■ **Work item**
In the records below, find the line containing "public function renderPanels(string"; give it again exactly, along with every line that follows, and nothing else.

Saved entries

----------

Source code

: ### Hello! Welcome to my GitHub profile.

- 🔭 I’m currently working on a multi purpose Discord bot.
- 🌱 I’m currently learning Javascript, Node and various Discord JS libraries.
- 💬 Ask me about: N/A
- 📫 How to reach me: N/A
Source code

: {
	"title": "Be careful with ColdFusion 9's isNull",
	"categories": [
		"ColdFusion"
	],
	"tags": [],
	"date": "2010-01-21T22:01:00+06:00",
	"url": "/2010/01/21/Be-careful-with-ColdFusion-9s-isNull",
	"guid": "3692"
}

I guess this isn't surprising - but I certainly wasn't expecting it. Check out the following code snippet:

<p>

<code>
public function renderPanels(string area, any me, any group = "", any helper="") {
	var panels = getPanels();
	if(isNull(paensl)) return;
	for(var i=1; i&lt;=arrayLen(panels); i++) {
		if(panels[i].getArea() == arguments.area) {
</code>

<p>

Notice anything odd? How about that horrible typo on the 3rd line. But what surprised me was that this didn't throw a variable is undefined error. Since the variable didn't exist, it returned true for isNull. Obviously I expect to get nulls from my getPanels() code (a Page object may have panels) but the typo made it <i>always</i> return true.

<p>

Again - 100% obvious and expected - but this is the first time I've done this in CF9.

----------

■ **Result**
public function renderPanels(string area, any me, any group = "", any helper="") {
	var panels = getPanels();
	if(isNull(paensl)) return;
	for(var i=1; i&lt;=arrayLen(panels); i++) {
		if(panels[i].getArea() == arguments.area) {
</code>

<p>

Notice anything odd? How about that horrible typo on the 3rd line. But what surprised me was that this didn't throw a variable is undefined error. Since the variable didn't exist, it returned true for isNull. Obviously I expect to get nulls from my getPanels() code (a Page object may have panels) but the typo made it <i>always</i> return true.

<p>

Again - 100% obvious and expected - but this is the first time I've done this in CF9.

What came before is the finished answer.